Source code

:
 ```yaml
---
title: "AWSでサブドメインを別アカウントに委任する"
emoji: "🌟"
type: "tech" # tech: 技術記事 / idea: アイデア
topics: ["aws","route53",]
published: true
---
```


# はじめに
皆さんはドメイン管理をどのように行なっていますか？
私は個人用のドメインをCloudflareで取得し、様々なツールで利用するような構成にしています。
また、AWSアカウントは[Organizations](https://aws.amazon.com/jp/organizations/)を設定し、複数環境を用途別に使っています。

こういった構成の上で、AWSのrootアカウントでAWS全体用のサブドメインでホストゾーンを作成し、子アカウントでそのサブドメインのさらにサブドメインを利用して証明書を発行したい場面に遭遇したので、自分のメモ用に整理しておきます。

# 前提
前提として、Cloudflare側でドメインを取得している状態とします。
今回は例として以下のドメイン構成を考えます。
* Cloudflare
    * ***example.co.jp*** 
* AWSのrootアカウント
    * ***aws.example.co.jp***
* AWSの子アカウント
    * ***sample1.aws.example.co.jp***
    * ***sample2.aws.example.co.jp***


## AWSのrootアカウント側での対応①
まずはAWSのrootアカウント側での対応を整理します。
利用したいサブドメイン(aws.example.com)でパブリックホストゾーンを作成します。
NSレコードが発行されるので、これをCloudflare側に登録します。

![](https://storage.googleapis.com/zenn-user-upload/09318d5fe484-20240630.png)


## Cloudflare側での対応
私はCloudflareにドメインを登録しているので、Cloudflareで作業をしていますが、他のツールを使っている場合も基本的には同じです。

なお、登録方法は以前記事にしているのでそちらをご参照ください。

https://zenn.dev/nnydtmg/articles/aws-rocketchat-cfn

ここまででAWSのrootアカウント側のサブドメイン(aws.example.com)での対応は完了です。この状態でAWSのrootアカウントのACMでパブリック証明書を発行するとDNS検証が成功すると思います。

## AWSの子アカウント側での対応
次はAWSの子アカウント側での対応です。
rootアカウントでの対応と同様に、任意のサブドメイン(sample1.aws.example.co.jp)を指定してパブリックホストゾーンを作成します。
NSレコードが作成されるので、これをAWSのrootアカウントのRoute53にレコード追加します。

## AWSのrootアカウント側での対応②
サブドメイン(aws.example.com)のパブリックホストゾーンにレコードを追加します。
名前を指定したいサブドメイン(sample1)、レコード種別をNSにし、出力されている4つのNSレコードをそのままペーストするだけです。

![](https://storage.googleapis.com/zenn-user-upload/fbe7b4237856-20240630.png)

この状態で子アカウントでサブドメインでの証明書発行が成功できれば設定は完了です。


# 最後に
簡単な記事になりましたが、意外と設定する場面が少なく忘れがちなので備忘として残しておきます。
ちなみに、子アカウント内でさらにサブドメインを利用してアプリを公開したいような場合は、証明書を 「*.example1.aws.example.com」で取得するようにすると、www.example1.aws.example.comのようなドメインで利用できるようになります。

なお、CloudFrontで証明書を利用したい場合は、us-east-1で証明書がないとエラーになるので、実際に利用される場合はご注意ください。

---------------

## WHAT YOU SHOULD DO
Beginning with the line that contains "名前を指定したいサブドメイン", return every line to the end of the listing, unchanged, and nothing else.

## RESPONSE
名前を指定したいサブドメイン(sample1)、レコード種別をNSにし、出力されている4つのNSレコードをそのままペーストするだけです。

![](https://storage.googleapis.com/zenn-user-upload/fbe7b4237856-20240630.png)

この状態で子アカウントでサブドメインでの証明書発行が成功できれば設定は完了です。


# 最後に
簡単な記事になりましたが、意外と設定する場面が少なく忘れがちなので備忘として残しておきます。
ちなみに、子アカウント内でさらにサブドメインを利用してアプリを公開したいような場合は、証明書を 「*.example1.aws.example.com」で取得するようにすると、www.example1.aws.example.comのようなドメインで利用できるようになります。

なお、CloudFrontで証明書を利用したい場合は、us-east-1で証明書がないとエラーになるので、実際に利用される場合はご注意ください。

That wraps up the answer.